Il se laissa porter par les conversations, évoquant des souvenirs de l'année écoulée. Il partagea des anecdotes et rit de bon cœur. Il se remémorait toutes ces histoires au fur et à mesure qu'elle étaient racontées. Il les approuvait de temps en temps, comme si, lui-même, s'en rappelait. Minutes après minutes, Pascal se sentait de mieux en mieux. Pour la première fois depuis longtemps, il commençait à se sentir dans son milieu, un milieu oublié depuis des années. Il se surprit quelques fois à les dévisager, notamment Karine avec qui il avait eu une aventure qui avait fini, pour elle, il y avait un mois, pour lui quarante ans auparavant.
Une fois de plus, dès lors qu'il se sentit bien, la journée passa trop vite, entre les discussions animées et les plans pour de futures sorties. Pascal se sentit reconnecté à une partie de lui-même qu'il avait presque oubliée.
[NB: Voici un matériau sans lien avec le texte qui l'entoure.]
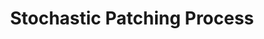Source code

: ---
arxiv: 1605.06886
authors:
- firstname: Xuhui
  institute: Data61, CSIRO, Australia
  lastname: Fan
- firstname: Bin
  institute: Data61, CSIRO, Australia
  lastname: Li
- firstname: Yi
  institute: Data61, CSIRO, Australia
  lastname: Wang
- firstname: Yang
  institute: Data61, CSIRO, Australia
  lastname: Wang
- firstname: Fang
  institute: Data61, CSIRO, Australia
  lastname: Chen
layout: refuses
section: pre
title: Stochastic Patching Process
---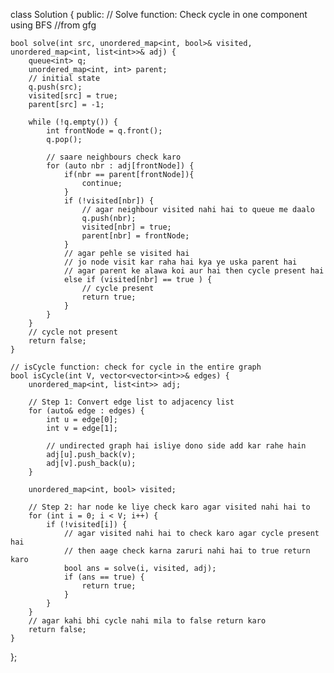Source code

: class Solution {
  public:
    // Solve function: Check cycle in one component using BFS //from gfg

    bool solve(int src, unordered_map<int, bool>& visited, unordered_map<int, list<int>>& adj) {
        queue<int> q;
        unordered_map<int, int> parent;
        // initial state
        q.push(src);
        visited[src] = true;
        parent[src] = -1;

        while (!q.empty()) {
            int frontNode = q.front();
            q.pop();

            // saare neighbours check karo
            for (auto nbr : adj[frontNode]) {
                if(nbr == parent[frontNode]){
                    continue;
                }
                if (!visited[nbr]) {
                    // agar neighbour visited nahi hai to queue me daalo
                    q.push(nbr);
                    visited[nbr] = true;
                    parent[nbr] = frontNode;
                }
                // agar pehle se visited hai
                // jo node visit kar raha hai kya ye uska parent hai
                // agar parent ke alawa koi aur hai then cycle present hai
                else if (visited[nbr] == true ) {
                    // cycle present
                    return true;
                }
            }
        }
        // cycle not present
        return false;
    }

    // isCycle function: check for cycle in the entire graph
    bool isCycle(int V, vector<vector<int>>& edges) {
        unordered_map<int, list<int>> adj;

        // Step 1: Convert edge list to adjacency list
        for (auto& edge : edges) {
            int u = edge[0];
            int v = edge[1];

            // undirected graph hai isliye dono side add kar rahe hain
            adj[u].push_back(v);
            adj[v].push_back(u);
        }

        unordered_map<int, bool> visited;

        // Step 2: har node ke liye check karo agar visited nahi hai to
        for (int i = 0; i < V; i++) {
            if (!visited[i]) {
                // agar visited nahi hai to check karo agar cycle present hai
                // then aage check karna zaruri nahi hai to true return karo
                bool ans = solve(i, visited, adj);
                if (ans == true) {
                    return true;
                }
            }
        }
        // agar kahi bhi cycle nahi mila to false return karo
        return false;
    }
};
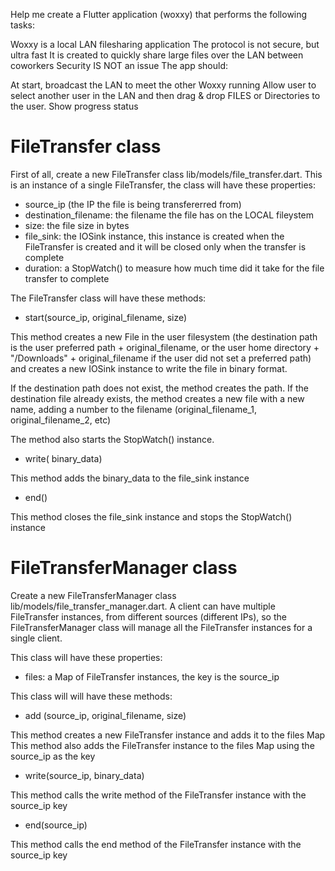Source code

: Help me create a Flutter application (woxxy) that performs the following tasks:

Woxxy is a local LAN filesharing application
The protocol is not secure, but ultra fast
It is created to quickly share large files over the LAN between coworkers
Security IS NOT an issue
The app should:

At start, broadcast the LAN to meet the other Woxxy running
Allow user to select another user in the LAN and then drag & drop FILES or Directories to the user.
Show progress status


# FileTransfer class

First of all, create a new FileTransfer class lib/models/file_transfer.dart. This is an instance of a single FileTransfer, the class will have these properties:

- source_ip   (the IP the file is being transfererred from)
- destination_filename:   the filename the file has on the LOCAL fileystem
- size:  the file size in bytes
- file_sink:  the IOSink instance, this instance is created when the FileTransfer is created and it will be closed only when the transfer is complete
- duration:  a StopWatch() to measure how much time did it take for the file transfer to complete

The FileTransfer class will have these methods:

- start(source_ip, original_filename, size)

This method creates a new File in the user filesystem (the destination path is the user preferred path + original_filename, or the user home directory + "/Downloads" + original_filename if the user did not set a preferred path) and creates a new IOSink instance to write the file in binary format.

If the destination path does not exist, the method creates the path.
If the destination file already exists, the method creates a new file with a new name, adding a number to the filename (original_filename_1, original_filename_2, etc)

The method also starts the StopWatch() instance.

- write( binary_data)

This method adds the binary_data to the file_sink instance

- end()

This method closes the file_sink instance and stops the StopWatch() instance

# FileTransferManager class

Create a new FileTransferManager class lib/models/file_transfer_manager.dart.
A client can have multiple FileTransfer instances, from different sources (different IPs), so the FileTransferManager class will manage all the FileTransfer instances for a single client.

This class will have these properties:

- files:  a Map of FileTransfer instances, the key is the source_ip

This class will will have these methods:

- add (source_ip, original_filename, size)

This method creates a new FileTransfer instance and adds it to the files Map
This method also adds the FileTransfer instance to the files Map using the source_ip as the key

- write(source_ip, binary_data)

This method calls the write method of the FileTransfer instance with the source_ip key

- end(source_ip)

This method calls the end method of the FileTransfer instance with the source_ip key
La compagnie de ses amis, leur joie de vivre, tout cela lui rappelait pourquoi il aimait tant cette époque. Le soleil commença à teindre le ciel de couleurs chaudes et Pascal se leva pour partir.
- Il faut que j'y aille. On se revoit bientôt ?
Ils acquiescèrent avec enthousiasme et se levèrent pour le saluer.
- Prends soin de toi, on se revoit vite ! dit Karine en le prenant dans ses bras.
Elle déposa un baiser sur sa joue. Pascal sentit son cœur s'emballer et dut, une nouvelle fois, contrôler ses émotions. Il l'embrassa aussi Florence et serra la main de Christian. Il leur fit un dernier signe avant de s'éloigner. Il sentit une chaleur douce emplir son cœur. Il retrouva sa vieille Simca, mit le moteur en marche et prit la route, un sourire serein sur les lèvres.
Dans la boîte à gant, il sortit une K7 de Richard Cocciante qu'il inséra dans son Blaupunkt auto-reverse et "Concerto pour Marguerite" l'accompagna en direction du centre commercial. Cette journée avait été parfaite. Il se sentait prêt à affronter la missions qui l'attendait, armé de l'amitié retrouvée.
Il roula quelques minutes sans se presser, les vitres ouvertes, bercé par l’air tiède du soir et les notes mélancoliques de Cocciante. Tout semblait paisible. Trop paisible. Mais il le savait. Cette parenthèse enchantée ne durerait pas.
À mesure que les kilomètres défilaient, une autre réalité refaisait surface. Celle d’un choix. D’une rupture. D’un départ qui avait tout changé. Le visage de Karine se brouilla dans sa mémoire, remplacé par un autre. Plus doux. Plus profond.
Celui de Glorie.
Et, comme une vague venue des profondeurs de sa conscience, les souvenirs l’envahirent.